-------- RECORDS PROVIDED --------
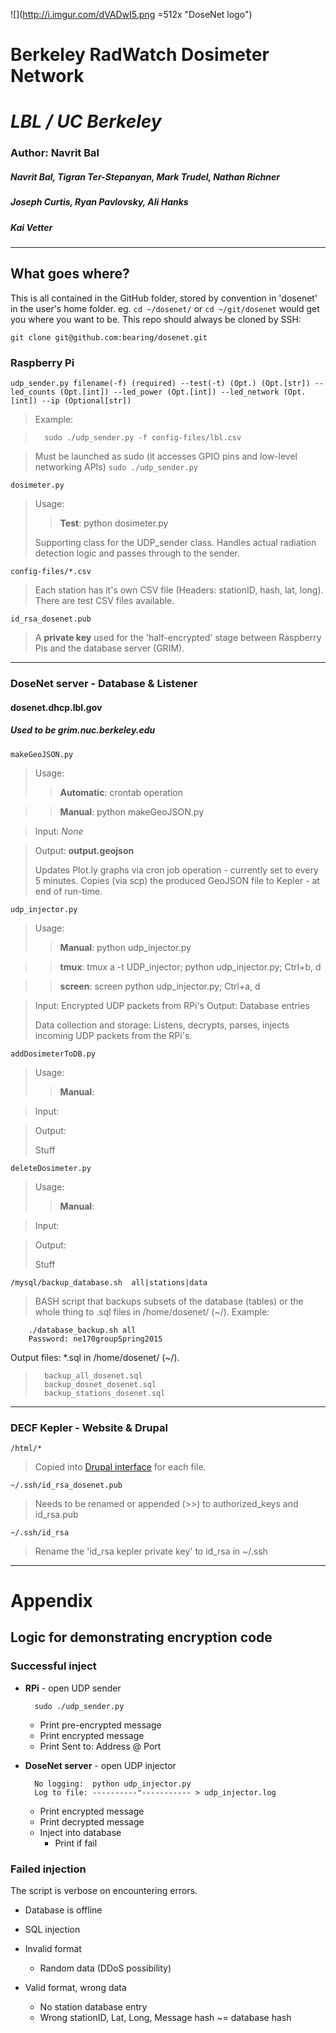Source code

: ![](http://i.imgur.com/dVADwI5.png =512x "DoseNet logo")
# Berkeley RadWatch Dosimeter Network
# *LBL / UC Berkeley*
### Author: Navrit Bal
##### Navrit Bal, Tigran Ter-Stepanyan, Mark Trudel, Nathan Richner
##### Joseph Curtis, Ryan Pavlovsky, Ali Hanks
##### Kai Vetter

---
## What goes where?
This is all contained in the GitHub folder, stored by convention in 'dosenet' in the user's home folder. eg. `cd ~/dosenet/` or `cd ~/git/dosenet` would get you where you want to be.
This repo should always be cloned by SSH:

	git clone git@github.com:bearing/dosenet.git

### Raspberry Pi
	udp_sender.py filename(-f) (required) --test(-t) (Opt.) (Opt.[str]) --led_counts (Opt.[int]) --led_power (Opt.[int]) --led_network (Opt.[int]) --ip (Optional[str])

>Example:

>		sudo ./udp_sender.py -f config-files/lbl.csv

> Must be launched as sudo (it accesses GPIO pins and low-level networking APIs)
> `sudo ./udp_sender.py`

	dosimeter.py
> Usage: 
>> **Test**: python dosimeter.py
>
> Supporting class for the UDP_sender class. Handles actual radiation detection logic and passes through to the sender.

	config-files/*.csv
> Each station has it's own CSV file (Headers: stationID, hash, lat, long).
	There are test CSV files available.

	id_rsa_dosenet.pub
>	A **private key** used for the 'half-encrypted' stage between Raspberry Pis and the database server (GRIM).

---
### DoseNet server - Database & Listener
#### dosenet.dhcp.lbl.gov
##### Used to be grim.nuc.berkeley.edu
	makeGeoJSON.py
> Usage: 
>> **Automatic**: crontab operation

>> **Manual**: python makeGeoJSON.py

> Input: *None*

> Output: **output.geojson**
>
> Updates Plot.ly graphs via cron job operation - currently set to every 5 minutes.
> Copies (via scp) the produced GeoJSON file to Kepler - at end of run-time.

	udp_injector.py
> Usage: 
>> **Manual**: python udp_injector.py

>> **tmux**: tmux a -t UDP_injector; python udp_injector.py; Ctrl+b, d

>> **screen**: screen python udp_injector.py; Ctrl+a, d

> Input: Encrypted UDP packets from RPi's
> Output: Database entries
> 
> Data collection and storage: Listens, decrypts, parses, injects incoming UDP packets from the RPi's.

	addDosimeterToDB.py
> Usage:
>> **Manual**: 

> Input: 

> Output: 
>
> Stuff

	deleteDosimeter.py
> Usage:
>> **Manual**: 

> Input: 

> Output: 
>
> Stuff

	/mysql/backup_database.sh  all|stations|data
> BASH script that backups subsets of the database (tables) or the whole thing to .sql files in /home/dosenet/ (~/). 
   Example:

		./database_backup.sh all
		Password: ne170groupSpring2015  

   Output files: *.sql in /home/dosenet/ (~/). 

> 		backup_all_dosenet.sql
> 		backup_dosnet_dosenet.sql
> 		backup_stations_dosenet.sql

---
### DECF Kepler - Website & Drupal
	/html/*
> Copied into [Drupal interface](https://radwatch.berkeley.edu/user) for each file.

	~/.ssh/id_rsa_dosenet.pub
> Needs to be renamed or appended (>>) to authorized_keys and id_rsa.pub

	~/.ssh/id_rsa
> Rename the 'id_rsa kepler private key' to id_rsa in ~/.ssh

---
# Appendix

## Logic for demonstrating encryption code
### Successful inject

+ **RPi** - open UDP sender

		sudo ./udp_sender.py

   + Print pre-encrypted message
   + Print encrypted message
   + Print Sent to: Address @ Port

+ **DoseNet server** - open UDP injector

		No logging:  python udp_injector.py
		Log to file: ----------"----------- > udp_injector.log

   + Print encrypted message
   + Print decrypted message
   + Inject into database
      + Print if fail


### Failed injection
The script is verbose on encountering errors.

+ Database is offline

+ SQL injection

+ Invalid format
   + Random data (DDoS possibility)

+ Valid format, wrong data
   + No station database entry
   + Wrong stationID, Lat, Long, Message hash ~= database hash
--------
* WHAT IS NEEDED
Retype exactly, please, each line from the line that contains "The script is verbose on encountering errors." through the last line of the entries above, with nothing added.

* RESPONSE BOX
The script is verbose on encountering errors.

+ Database is offline

+ SQL injection

+ Invalid format
   + Random data (DDoS possibility)

+ Valid format, wrong data
   + No station database entry
   + Wrong stationID, Lat, Long, Message hash ~= database hash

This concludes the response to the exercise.